[DESCRIPTION OF THE TASK]
The output must match the entries below exactly.

[SUPPLIED RECORDS]

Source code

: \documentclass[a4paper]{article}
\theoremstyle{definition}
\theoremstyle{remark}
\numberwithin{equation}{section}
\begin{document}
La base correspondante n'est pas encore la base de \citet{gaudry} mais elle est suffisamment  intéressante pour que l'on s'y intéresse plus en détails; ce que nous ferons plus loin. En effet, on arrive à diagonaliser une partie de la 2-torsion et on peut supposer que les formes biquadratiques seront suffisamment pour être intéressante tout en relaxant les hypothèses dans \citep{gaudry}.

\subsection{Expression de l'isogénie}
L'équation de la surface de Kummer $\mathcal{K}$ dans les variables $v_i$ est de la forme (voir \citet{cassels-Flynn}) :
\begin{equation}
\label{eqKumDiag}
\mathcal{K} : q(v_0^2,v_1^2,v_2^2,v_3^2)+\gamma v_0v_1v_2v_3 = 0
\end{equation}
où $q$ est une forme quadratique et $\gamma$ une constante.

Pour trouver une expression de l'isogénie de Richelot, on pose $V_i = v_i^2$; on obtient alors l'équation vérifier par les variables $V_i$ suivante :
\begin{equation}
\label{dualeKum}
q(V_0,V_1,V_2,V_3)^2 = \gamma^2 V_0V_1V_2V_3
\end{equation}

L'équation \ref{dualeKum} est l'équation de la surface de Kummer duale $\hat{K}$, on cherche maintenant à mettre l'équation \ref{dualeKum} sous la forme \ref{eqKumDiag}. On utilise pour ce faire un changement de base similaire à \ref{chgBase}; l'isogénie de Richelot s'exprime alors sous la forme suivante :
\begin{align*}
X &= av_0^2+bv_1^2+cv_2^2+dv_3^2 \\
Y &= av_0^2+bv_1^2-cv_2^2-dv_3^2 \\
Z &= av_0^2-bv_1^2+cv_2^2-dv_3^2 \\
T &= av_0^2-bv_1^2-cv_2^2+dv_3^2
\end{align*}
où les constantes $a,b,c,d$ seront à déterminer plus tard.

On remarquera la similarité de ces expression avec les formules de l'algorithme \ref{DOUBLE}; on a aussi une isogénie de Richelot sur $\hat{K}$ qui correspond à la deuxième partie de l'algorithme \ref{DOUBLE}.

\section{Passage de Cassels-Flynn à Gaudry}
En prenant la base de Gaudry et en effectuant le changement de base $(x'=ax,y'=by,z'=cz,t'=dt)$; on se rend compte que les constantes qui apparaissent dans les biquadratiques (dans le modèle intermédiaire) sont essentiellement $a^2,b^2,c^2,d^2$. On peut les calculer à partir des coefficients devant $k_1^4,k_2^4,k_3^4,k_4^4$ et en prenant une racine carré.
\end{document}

[RESPONSE TO THIS TASK]
Source code

: \documentclass[a4paper]{article}
\theoremstyle{definition}
\theoremstyle{remark}
\numberwithin{equation}{section}
\begin{document}
La base correspondante n'est pas encore la base de \citet{gaudry} mais elle est suffisamment  intéressante pour que l'on s'y intéresse plus en détails; ce que nous ferons plus loin. En effet, on arrive à diagonaliser une partie de la 2-torsion et on peut supposer que les formes biquadratiques seront suffisamment pour être intéressante tout en relaxant les hypothèses dans \citep{gaudry}.

\subsection{Expression de l'isogénie}
L'équation de la surface de Kummer $\mathcal{K}$ dans les variables $v_i$ est de la forme (voir \citet{cassels-Flynn}) :
\begin{equation}
\label{eqKumDiag}
\mathcal{K} : q(v_0^2,v_1^2,v_2^2,v_3^2)+\gamma v_0v_1v_2v_3 = 0
\end{equation}
où $q$ est une forme quadratique et $\gamma$ une constante.

Pour trouver une expression de l'isogénie de Richelot, on pose $V_i = v_i^2$; on obtient alors l'équation vérifier par les variables $V_i$ suivante :
\begin{equation}
\label{dualeKum}
q(V_0,V_1,V_2,V_3)^2 = \gamma^2 V_0V_1V_2V_3
\end{equation}

L'équation \ref{dualeKum} est l'équation de la surface de Kummer duale $\hat{K}$, on cherche maintenant à mettre l'équation \ref{dualeKum} sous la forme \ref{eqKumDiag}. On utilise pour ce faire un changement de base similaire à \ref{chgBase}; l'isogénie de Richelot s'exprime alors sous la forme suivante :
\begin{align*}
X &= av_0^2+bv_1^2+cv_2^2+dv_3^2 \\
Y &= av_0^2+bv_1^2-cv_2^2-dv_3^2 \\
Z &= av_0^2-bv_1^2+cv_2^2-dv_3^2 \\
T &= av_0^2-bv_1^2-cv_2^2+dv_3^2
\end{align*}
où les constantes $a,b,c,d$ seront à déterminer plus tard.

On remarquera la similarité de ces expression avec les formules de l'algorithme \ref{DOUBLE}; on a aussi une isogénie de Richelot sur $\hat{K}$ qui correspond à la deuxième partie de l'algorithme \ref{DOUBLE}.

\section{Passage de Cassels-Flynn à Gaudry}
En prenant la base de Gaudry et en effectuant le changement de base $(x'=ax,y'=by,z'=cz,t'=dt)$; on se rend compte que les constantes qui apparaissent dans les biquadratiques (dans le modèle intermédiaire) sont essentiellement $a^2,b^2,c^2,d^2$. On peut les calculer à partir des coefficients devant $k_1^4,k_2^4,k_3^4,k_4^4$ et en prenant une racine carré.
\end{document}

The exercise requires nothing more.